What is needed
Every line of the records below from the line with "a keresett elemet." up to and including the line with "a Power BI-mobilalkalmazásokban](mobile-apps-favorites.md)" must be reproduced exactly, and no line outside that range.
-=-=-
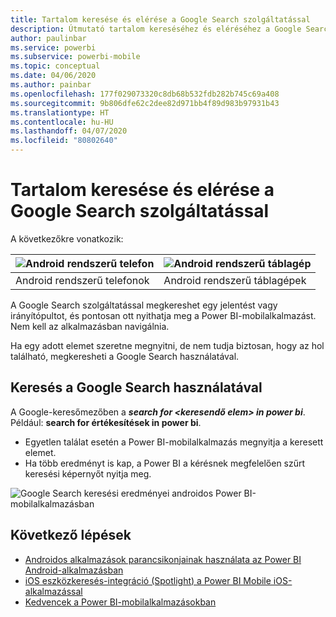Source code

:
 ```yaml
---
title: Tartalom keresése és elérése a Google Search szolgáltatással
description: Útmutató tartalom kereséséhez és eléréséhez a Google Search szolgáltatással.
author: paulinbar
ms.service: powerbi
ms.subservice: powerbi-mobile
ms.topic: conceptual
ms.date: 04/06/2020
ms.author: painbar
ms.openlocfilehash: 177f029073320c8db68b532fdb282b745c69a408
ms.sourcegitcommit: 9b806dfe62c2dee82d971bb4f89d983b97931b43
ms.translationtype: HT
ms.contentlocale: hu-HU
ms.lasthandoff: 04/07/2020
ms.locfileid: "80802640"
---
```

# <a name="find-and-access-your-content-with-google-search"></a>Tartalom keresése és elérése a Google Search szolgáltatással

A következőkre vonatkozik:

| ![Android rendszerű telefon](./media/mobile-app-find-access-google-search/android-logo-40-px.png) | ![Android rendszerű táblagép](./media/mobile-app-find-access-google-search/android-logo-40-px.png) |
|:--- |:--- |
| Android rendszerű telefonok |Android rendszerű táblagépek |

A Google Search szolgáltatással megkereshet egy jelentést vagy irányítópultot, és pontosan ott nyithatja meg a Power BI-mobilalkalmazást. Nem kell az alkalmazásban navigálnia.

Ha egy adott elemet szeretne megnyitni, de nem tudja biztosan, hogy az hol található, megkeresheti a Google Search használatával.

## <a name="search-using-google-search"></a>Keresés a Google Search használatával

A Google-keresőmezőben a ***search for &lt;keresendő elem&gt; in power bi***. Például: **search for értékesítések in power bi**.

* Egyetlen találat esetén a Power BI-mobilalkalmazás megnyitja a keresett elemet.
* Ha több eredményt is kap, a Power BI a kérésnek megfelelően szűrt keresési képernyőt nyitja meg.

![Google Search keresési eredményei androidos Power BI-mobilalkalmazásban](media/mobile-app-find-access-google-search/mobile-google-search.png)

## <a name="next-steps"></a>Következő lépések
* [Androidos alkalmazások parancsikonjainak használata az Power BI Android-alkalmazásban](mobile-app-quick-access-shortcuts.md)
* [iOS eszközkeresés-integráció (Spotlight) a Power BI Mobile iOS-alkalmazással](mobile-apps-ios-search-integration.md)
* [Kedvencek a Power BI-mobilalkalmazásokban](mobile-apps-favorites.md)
-=-=-
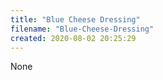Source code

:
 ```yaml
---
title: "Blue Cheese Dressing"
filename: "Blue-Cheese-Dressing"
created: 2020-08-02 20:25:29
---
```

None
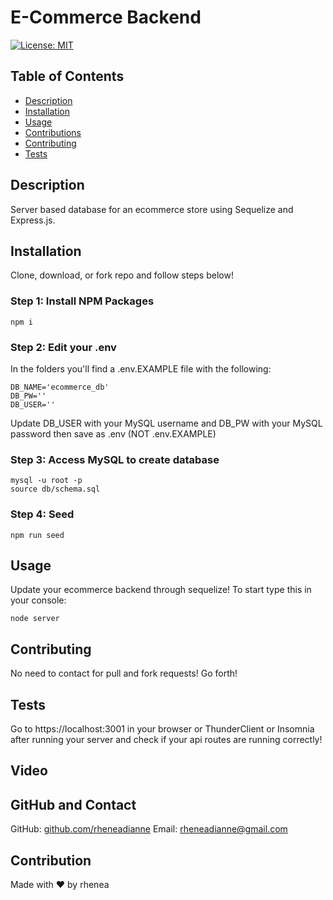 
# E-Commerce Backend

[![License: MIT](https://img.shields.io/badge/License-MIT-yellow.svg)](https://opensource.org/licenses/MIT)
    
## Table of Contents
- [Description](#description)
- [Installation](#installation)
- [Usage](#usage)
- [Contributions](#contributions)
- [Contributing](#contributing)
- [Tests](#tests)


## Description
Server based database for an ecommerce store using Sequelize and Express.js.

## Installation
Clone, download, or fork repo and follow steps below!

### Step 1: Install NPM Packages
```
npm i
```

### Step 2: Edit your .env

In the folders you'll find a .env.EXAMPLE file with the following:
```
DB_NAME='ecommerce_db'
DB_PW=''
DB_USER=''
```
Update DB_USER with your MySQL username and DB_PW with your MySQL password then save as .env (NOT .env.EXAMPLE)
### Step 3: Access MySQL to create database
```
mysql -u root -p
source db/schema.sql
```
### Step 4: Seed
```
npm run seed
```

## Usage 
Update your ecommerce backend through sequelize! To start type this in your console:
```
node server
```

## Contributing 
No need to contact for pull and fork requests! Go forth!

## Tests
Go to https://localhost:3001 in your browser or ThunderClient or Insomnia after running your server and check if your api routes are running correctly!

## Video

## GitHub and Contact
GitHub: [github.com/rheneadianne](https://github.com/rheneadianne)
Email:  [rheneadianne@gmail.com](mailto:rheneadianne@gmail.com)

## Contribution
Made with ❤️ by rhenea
-=-=-
Written answer
* Egyetlen találat esetén a Power BI-mobilalkalmazás megnyitja a keresett elemet.
* Ha több eredményt is kap, a Power BI a kérésnek megfelelően szűrt keresési képernyőt nyitja meg.

![Google Search keresési eredményei androidos Power BI-mobilalkalmazásban](media/mobile-app-find-access-google-search/mobile-google-search.png)

## <a name="next-steps"></a>Következő lépések
* [Androidos alkalmazások parancsikonjainak használata az Power BI Android-alkalmazásban](mobile-app-quick-access-shortcuts.md)
* [iOS eszközkeresés-integráció (Spotlight) a Power BI Mobile iOS-alkalmazással](mobile-apps-ios-search-integration.md)
* [Kedvencek a Power BI-mobilalkalmazásokban](mobile-apps-favorites.md)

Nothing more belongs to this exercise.